━━━━━ TASK MATERIAL ━━━━━

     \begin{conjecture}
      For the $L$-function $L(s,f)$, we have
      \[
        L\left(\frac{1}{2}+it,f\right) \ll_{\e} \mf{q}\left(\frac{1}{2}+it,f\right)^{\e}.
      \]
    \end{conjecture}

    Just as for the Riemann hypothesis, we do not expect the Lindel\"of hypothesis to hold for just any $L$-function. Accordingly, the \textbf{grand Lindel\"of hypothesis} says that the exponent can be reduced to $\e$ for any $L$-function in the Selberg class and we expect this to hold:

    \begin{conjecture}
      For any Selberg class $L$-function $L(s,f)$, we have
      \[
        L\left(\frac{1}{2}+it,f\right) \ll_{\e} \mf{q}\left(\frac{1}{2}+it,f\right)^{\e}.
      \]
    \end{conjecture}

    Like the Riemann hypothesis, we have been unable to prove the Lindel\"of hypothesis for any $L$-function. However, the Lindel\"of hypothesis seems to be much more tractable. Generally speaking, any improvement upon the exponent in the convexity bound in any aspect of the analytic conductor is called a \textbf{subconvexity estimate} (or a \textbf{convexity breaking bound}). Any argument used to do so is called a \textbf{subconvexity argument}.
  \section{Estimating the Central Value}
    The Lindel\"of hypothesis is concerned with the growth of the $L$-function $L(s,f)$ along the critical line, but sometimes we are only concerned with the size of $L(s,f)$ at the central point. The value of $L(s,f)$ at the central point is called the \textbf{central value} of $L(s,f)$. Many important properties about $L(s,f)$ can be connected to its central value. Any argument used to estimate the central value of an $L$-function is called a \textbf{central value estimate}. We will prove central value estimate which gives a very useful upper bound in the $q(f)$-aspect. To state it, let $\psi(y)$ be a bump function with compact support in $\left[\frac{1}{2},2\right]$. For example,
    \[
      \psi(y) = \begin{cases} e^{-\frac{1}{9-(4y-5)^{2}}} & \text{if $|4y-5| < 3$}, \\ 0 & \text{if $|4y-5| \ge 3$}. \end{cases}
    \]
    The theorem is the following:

━━━━━

● **BRIEF**:
Would you report every line of the entries above containing the word "begin"?

● **EXERCISE ANSWER**:
     \begin{conjecture}
    \begin{conjecture}
      \psi(y) = \begin{cases} e^{-\frac{1}{9-(4y-5)^{2}}} & \text{if $|4y-5| < 3$}, \\ 0 & \text{if $|4y-5| \ge 3$}. \end{cases}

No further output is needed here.